**Exercise description:** Among the entries that follow, find every line with the word "floats" and copy it.
+-------+
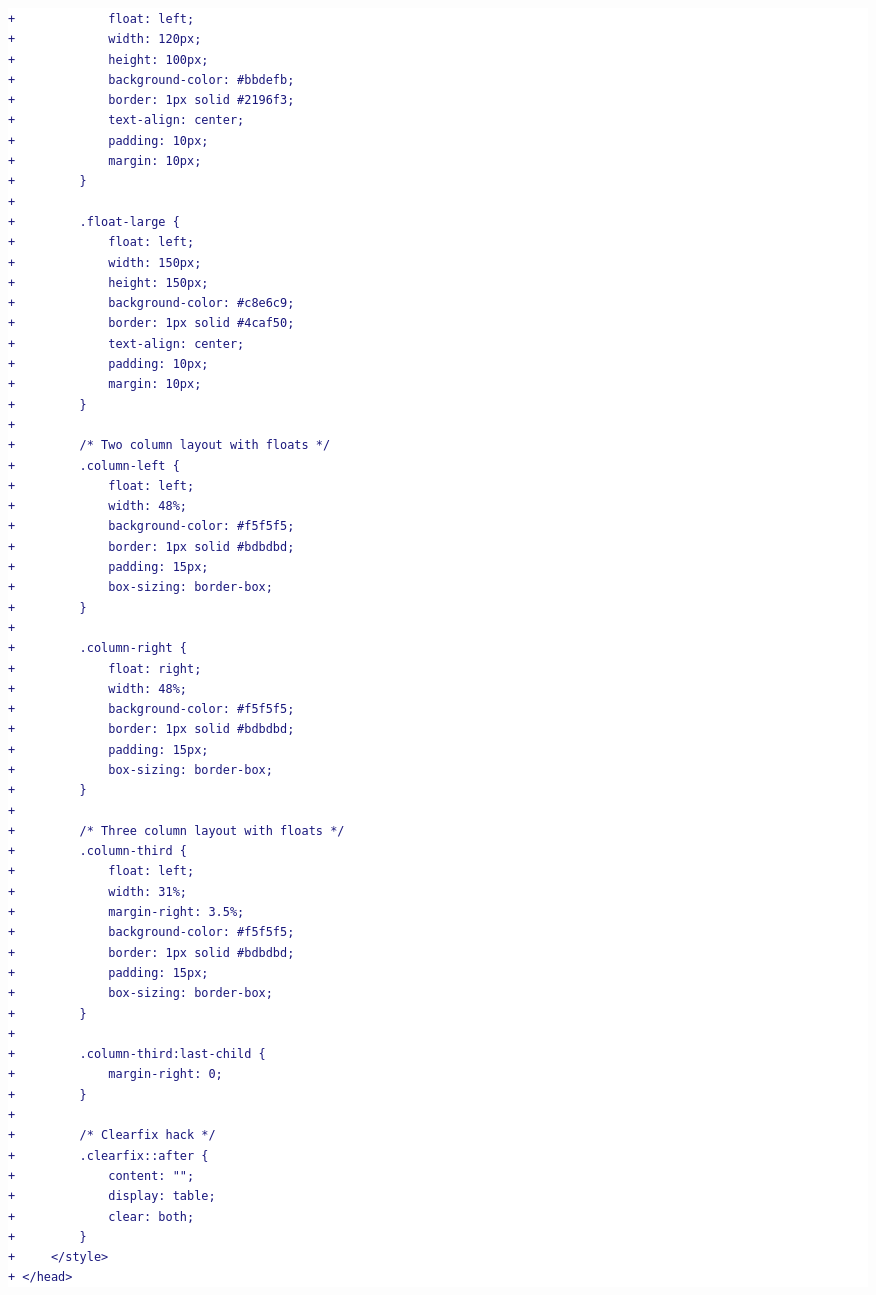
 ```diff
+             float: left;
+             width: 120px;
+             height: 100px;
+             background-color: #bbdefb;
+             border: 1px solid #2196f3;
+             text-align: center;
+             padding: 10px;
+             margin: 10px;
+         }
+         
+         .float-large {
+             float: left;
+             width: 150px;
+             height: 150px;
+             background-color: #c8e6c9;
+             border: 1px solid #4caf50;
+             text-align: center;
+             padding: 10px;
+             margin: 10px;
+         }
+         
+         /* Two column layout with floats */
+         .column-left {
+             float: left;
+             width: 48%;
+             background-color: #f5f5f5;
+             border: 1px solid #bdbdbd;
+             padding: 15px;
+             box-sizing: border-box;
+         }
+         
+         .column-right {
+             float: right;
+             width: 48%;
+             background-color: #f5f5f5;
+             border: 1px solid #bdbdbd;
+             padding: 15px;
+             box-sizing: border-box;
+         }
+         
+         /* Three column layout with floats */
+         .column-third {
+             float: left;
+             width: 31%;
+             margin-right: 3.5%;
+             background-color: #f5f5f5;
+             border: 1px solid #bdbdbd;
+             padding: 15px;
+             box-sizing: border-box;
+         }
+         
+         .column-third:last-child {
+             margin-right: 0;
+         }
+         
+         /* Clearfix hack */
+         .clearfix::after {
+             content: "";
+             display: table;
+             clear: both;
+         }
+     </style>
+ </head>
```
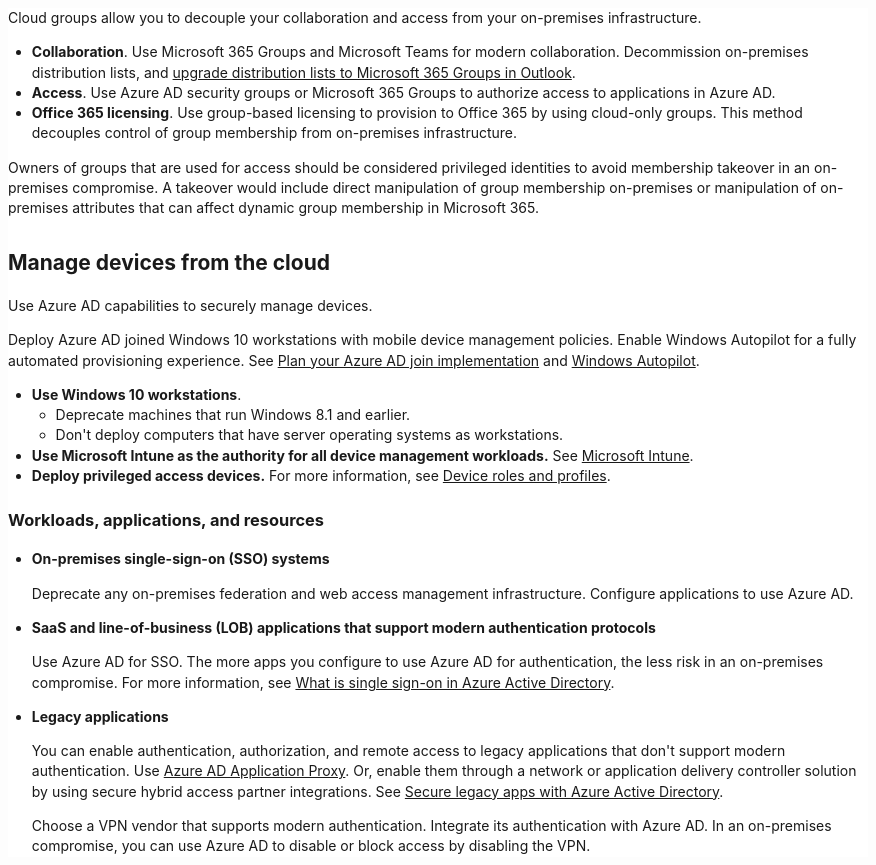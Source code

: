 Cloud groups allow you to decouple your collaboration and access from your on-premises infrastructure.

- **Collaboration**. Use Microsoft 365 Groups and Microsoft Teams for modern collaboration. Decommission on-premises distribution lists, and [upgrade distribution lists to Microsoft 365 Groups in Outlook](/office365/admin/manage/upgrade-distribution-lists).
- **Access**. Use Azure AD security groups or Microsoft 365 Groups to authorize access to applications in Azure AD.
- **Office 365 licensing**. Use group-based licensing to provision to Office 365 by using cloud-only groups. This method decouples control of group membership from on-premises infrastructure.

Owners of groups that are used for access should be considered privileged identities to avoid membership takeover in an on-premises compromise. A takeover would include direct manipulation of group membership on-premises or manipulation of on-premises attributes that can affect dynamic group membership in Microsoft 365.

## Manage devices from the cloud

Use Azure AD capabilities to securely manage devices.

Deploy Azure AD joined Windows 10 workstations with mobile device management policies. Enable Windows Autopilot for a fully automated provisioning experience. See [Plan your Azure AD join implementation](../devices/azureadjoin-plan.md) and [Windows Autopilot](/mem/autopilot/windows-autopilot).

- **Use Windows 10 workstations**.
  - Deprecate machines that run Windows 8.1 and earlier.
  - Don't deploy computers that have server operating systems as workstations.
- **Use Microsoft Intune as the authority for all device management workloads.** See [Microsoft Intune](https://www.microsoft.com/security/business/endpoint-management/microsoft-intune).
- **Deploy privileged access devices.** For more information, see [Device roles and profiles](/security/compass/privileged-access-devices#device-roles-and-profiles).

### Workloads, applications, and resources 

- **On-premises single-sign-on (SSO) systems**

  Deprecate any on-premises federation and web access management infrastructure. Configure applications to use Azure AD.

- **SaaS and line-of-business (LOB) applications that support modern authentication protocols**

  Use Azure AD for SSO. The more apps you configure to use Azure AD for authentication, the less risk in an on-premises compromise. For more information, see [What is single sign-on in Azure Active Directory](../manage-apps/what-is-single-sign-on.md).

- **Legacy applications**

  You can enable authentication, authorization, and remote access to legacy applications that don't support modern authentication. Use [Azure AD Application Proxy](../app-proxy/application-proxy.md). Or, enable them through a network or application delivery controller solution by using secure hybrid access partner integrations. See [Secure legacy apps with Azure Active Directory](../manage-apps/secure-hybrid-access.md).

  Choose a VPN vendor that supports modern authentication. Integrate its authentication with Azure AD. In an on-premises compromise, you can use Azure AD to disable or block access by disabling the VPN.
+-------+
**Answer space:**
+         /* Two column layout with floats */
+         /* Three column layout with floats */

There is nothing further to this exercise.